TASK DIRECTIONS ▸
The line containing "(3.28 ~ 4.1)" marks the start, and the last line of the records below marks the end. Print that run exactly and nothing else.

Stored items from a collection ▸
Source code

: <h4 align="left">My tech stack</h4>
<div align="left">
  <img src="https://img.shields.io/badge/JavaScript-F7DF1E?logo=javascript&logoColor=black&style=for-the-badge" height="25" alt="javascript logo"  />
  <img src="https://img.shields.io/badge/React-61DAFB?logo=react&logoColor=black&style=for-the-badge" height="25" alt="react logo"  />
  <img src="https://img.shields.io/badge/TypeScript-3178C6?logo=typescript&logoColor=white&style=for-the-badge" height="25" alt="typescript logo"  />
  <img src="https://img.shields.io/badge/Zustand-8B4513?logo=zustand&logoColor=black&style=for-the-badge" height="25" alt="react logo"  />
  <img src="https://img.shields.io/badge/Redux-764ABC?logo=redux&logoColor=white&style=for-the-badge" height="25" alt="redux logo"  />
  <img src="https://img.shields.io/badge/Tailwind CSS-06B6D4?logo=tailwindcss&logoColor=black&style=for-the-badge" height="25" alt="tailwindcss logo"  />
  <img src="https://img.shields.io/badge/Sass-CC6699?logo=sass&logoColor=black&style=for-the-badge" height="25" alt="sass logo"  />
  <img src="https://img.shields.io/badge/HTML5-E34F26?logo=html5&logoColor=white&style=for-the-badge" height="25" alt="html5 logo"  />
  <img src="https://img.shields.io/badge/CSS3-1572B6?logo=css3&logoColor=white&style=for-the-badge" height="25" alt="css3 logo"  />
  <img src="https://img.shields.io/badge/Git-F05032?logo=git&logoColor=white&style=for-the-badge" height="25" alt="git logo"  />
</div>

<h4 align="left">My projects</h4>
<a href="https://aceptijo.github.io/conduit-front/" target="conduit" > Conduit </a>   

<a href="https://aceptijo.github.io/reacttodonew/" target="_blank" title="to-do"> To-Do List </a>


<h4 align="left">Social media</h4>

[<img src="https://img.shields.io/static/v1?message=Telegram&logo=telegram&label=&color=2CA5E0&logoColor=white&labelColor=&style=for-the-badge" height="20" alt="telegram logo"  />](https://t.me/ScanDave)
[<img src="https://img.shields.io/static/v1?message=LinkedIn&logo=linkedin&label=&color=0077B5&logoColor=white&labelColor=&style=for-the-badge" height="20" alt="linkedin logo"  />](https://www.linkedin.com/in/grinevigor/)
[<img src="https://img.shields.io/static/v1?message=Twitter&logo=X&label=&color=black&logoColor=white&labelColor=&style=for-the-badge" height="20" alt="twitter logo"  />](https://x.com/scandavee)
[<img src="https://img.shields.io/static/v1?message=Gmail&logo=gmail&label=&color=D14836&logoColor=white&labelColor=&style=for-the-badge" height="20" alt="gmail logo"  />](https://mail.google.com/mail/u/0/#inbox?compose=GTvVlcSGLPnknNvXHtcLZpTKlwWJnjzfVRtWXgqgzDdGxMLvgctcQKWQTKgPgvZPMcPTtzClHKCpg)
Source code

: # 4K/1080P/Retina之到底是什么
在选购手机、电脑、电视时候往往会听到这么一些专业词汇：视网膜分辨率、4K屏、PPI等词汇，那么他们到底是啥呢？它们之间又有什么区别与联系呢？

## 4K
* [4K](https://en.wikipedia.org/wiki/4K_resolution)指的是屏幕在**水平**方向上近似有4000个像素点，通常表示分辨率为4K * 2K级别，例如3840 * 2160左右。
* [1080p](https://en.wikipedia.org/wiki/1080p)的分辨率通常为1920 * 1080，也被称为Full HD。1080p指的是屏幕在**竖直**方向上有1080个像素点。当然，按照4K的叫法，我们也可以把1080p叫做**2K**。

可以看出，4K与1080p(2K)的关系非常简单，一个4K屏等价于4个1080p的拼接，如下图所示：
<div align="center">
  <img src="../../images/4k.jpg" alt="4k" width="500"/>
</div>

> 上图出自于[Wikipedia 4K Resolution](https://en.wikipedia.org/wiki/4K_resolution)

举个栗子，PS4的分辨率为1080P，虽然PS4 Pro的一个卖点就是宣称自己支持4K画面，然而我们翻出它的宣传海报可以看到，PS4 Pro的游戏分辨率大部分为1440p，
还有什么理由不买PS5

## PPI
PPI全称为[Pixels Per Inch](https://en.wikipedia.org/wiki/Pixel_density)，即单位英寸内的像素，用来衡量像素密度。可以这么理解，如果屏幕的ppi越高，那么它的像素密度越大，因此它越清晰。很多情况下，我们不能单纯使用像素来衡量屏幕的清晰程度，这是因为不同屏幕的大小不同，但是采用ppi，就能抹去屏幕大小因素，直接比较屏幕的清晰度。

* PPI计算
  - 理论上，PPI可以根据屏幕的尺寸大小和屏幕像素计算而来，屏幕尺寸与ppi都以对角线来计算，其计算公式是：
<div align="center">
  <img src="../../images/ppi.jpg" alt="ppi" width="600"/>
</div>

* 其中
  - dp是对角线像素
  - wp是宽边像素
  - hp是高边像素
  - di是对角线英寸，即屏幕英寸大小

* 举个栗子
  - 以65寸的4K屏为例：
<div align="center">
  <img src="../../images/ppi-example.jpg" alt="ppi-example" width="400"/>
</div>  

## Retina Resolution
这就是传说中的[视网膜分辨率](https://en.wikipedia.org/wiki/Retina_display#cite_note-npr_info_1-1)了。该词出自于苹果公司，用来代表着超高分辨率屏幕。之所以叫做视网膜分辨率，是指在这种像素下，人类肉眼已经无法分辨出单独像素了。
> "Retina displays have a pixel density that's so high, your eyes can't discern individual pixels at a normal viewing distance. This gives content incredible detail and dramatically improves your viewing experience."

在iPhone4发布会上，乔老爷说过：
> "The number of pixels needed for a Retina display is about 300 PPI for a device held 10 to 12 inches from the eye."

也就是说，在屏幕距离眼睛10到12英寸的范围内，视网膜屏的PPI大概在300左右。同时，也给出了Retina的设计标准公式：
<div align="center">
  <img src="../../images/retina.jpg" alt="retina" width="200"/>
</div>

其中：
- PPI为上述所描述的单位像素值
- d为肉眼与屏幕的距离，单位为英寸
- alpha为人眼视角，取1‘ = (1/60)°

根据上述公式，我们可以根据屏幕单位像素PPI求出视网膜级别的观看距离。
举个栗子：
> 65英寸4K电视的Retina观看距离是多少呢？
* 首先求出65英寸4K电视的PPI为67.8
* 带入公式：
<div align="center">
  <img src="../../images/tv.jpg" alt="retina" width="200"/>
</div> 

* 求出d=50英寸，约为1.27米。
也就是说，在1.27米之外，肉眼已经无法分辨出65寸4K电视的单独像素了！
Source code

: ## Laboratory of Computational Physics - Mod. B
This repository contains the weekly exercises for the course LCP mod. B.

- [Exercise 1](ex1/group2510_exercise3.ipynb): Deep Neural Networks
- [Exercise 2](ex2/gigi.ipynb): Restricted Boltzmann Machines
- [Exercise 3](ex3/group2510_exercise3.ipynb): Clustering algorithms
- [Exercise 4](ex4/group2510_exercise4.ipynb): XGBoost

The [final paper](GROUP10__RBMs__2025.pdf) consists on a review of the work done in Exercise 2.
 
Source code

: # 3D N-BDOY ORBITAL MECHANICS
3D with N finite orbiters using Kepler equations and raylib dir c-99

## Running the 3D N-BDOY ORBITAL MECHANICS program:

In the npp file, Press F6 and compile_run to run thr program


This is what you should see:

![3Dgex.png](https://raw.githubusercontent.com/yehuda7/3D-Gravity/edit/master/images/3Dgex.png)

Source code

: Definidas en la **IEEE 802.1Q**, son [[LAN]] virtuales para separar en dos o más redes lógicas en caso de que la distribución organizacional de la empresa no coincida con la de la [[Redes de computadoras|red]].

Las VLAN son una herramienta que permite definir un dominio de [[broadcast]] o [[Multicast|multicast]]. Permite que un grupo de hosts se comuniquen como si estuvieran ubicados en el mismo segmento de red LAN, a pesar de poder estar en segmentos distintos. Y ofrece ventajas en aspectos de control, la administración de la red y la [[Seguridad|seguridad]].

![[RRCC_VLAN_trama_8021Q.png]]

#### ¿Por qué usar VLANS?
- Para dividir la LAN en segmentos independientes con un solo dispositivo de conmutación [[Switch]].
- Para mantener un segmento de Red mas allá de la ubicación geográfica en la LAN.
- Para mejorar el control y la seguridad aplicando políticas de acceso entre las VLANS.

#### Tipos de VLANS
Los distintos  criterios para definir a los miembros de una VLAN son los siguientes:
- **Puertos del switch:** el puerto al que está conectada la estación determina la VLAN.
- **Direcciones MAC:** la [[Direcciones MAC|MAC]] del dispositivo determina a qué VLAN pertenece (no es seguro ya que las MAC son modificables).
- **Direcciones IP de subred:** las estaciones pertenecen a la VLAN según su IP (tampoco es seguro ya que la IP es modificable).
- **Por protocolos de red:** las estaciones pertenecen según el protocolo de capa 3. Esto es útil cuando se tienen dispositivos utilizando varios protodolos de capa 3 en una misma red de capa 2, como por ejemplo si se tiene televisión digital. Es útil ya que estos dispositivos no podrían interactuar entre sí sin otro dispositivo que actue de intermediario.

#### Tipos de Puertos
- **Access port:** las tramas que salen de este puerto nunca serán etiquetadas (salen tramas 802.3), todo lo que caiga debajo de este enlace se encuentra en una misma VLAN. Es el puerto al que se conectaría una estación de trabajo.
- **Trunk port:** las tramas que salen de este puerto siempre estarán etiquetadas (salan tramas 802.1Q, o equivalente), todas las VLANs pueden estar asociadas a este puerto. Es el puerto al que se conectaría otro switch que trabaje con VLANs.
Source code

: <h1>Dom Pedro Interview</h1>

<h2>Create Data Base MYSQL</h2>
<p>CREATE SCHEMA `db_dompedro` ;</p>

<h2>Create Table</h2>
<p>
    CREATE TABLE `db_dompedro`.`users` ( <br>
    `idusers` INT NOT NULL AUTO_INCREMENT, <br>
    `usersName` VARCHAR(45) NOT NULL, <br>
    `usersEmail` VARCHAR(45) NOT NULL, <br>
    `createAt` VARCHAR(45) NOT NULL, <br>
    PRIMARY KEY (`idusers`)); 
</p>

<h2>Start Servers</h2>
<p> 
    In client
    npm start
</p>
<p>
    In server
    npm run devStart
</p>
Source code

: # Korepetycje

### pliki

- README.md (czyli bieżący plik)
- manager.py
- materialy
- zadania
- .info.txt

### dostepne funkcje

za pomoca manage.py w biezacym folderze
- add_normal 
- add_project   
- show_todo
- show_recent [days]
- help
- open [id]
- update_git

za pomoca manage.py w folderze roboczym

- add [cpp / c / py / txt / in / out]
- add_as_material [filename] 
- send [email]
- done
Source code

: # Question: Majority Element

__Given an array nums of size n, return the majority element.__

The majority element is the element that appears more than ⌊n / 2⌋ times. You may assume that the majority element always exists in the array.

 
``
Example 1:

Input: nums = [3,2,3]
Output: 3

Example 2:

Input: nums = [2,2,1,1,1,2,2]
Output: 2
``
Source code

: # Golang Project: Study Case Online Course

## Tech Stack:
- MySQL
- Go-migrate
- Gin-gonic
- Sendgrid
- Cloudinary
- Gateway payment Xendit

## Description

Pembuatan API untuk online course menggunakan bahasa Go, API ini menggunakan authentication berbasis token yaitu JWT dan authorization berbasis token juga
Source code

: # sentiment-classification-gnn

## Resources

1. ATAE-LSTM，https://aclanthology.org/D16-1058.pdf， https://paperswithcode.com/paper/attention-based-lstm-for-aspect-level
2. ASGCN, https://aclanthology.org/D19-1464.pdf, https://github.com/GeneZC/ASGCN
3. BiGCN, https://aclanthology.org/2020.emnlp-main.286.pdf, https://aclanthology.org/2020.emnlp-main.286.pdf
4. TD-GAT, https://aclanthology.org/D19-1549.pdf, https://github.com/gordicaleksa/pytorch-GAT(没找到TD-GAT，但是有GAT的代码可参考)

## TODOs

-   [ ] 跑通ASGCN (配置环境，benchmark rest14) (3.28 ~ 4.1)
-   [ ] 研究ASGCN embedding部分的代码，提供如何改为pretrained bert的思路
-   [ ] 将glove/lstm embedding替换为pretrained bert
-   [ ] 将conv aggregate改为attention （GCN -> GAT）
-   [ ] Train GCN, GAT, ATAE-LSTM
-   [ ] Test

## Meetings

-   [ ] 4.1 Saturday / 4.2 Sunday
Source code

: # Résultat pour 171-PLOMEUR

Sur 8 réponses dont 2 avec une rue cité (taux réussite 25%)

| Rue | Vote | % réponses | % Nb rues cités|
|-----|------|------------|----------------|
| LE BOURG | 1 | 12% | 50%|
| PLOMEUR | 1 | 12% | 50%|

EXERCISE RESPONSE ▸
-   [ ] 跑通ASGCN (配置环境，benchmark rest14) (3.28 ~ 4.1)
-   [ ] 研究ASGCN embedding部分的代码，提供如何改为pretrained bert的思路
-   [ ] 将glove/lstm embedding替换为pretrained bert
-   [ ] 将conv aggregate改为attention （GCN -> GAT）
-   [ ] Train GCN, GAT, ATAE-LSTM
-   [ ] Test

## Meetings

-   [ ] 4.1 Saturday / 4.2 Sunday
Source code

: # Résultat pour 171-PLOMEUR

Sur 8 réponses dont 2 avec une rue cité (taux réussite 25%)

| Rue | Vote | % réponses | % Nb rues cités|
|-----|------|------------|----------------|
| LE BOURG | 1 | 12% | 50%|
| PLOMEUR | 1 | 12% | 50%|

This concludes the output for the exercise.